The following is my opinion based on years of preparing business returns and representing people who got into trouble because of their misunderstanding of business taxation.

The decision is not whether you can but whether you should.


Preparing one's own personal income tax returns is not necessarily difficult. Many people have straightforward income from jobs and only a few deductions. Business returns are another story. For business owners, there are two important issues to consider.


Misuse of resources


When an owner prepares their own return they are misusing their time and energy. First and foremost, a business owner's responsibility is to run the business. That means generating sales and purchasing merchandise and finding, hiring and managing employees and other service providers and more. A tax professional can't do any of those things.

Mistakes and oversights


I've seen many returns prepared by business owners. A number of them contained mistakes that resulted in larger tax bills than were necessary. The most common is not being aware of what expenditures might be deductible in the first place. Returns get audited, not so much because of the deductions they took, but because of the way the deductions were presented. 


One example is a N.M. gross receipts tax case where the return contained the wrong standard industry code (SIC). The code was for a real estate development business, yet the owner was actually a real estate sales associate who was not subject to GRT. Using the wrong SIC code caused N.M. Taxation & Revenue Dept. to mistakenly believe this was a business that had not reported its GRT. In the end, no tax was due. Nevertheless, there were other consequences.  The business owner had to take time away from earning their living; and, when they were faced with an audit, they decided to pay for professional representation rather than representing themselves.  Not to mention, the owner worried a lot about having to undergo an audit.

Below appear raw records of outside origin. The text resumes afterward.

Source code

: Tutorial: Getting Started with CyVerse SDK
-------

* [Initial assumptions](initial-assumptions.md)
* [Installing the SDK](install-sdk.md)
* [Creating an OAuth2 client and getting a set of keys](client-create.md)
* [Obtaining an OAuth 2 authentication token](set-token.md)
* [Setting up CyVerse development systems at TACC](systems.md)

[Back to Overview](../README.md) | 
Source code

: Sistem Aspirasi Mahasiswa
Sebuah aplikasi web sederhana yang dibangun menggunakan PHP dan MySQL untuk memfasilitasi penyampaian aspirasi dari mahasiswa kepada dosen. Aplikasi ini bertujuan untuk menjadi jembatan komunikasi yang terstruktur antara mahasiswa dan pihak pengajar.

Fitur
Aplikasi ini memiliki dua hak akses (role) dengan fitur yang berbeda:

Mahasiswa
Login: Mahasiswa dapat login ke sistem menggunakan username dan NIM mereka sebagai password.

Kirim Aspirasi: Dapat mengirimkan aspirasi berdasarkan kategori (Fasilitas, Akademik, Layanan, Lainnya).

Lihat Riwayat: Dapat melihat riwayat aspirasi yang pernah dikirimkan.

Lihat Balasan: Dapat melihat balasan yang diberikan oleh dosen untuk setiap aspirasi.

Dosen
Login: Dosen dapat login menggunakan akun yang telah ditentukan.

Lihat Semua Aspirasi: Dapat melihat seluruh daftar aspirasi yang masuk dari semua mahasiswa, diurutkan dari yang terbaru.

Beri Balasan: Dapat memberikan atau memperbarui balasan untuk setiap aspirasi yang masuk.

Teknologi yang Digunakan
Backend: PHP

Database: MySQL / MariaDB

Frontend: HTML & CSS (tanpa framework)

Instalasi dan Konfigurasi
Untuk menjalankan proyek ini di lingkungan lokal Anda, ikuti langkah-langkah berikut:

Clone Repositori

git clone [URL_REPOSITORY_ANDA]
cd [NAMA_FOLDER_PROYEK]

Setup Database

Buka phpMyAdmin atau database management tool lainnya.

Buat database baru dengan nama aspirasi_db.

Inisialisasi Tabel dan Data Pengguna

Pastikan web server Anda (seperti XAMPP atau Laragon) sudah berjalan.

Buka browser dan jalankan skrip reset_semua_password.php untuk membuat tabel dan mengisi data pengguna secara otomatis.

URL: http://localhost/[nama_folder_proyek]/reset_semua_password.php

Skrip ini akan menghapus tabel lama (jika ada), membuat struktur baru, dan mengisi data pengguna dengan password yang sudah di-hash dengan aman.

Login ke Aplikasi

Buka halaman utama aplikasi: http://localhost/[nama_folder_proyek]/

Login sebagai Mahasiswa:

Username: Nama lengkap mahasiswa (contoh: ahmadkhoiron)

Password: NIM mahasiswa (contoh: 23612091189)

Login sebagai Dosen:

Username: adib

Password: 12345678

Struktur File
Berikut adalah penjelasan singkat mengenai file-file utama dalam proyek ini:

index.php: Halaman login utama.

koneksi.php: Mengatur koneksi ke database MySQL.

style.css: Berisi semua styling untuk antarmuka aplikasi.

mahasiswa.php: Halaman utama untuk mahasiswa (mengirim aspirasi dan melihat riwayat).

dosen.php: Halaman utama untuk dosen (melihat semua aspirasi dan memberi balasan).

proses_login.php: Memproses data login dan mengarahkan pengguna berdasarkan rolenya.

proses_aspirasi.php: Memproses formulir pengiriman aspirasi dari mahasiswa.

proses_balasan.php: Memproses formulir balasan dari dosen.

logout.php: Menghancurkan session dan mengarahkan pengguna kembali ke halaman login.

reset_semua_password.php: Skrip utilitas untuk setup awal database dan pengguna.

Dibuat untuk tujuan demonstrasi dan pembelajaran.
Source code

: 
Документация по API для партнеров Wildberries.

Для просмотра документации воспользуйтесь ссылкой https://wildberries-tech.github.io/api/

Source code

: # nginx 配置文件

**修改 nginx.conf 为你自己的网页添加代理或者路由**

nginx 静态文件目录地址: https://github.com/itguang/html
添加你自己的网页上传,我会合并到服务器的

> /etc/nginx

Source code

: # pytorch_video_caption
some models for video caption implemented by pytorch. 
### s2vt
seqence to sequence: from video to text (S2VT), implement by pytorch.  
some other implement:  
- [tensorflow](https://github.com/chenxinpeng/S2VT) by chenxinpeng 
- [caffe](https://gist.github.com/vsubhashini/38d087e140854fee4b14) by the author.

Another case involved a return where the deduction for office expenses included other types of expenses. The owner used office expenses as a catch-all for everything that wasn't a preprinted line item. The result was that the amount of the office expenses deduction was unusually large compared with the business's sales. The IRS noticed this and flagged the return for an audit. While many of the misclassified expenses were legitimate, the IRS uncovered some that weren't. Consequences? More worry and more taxes and penalties and professional fees.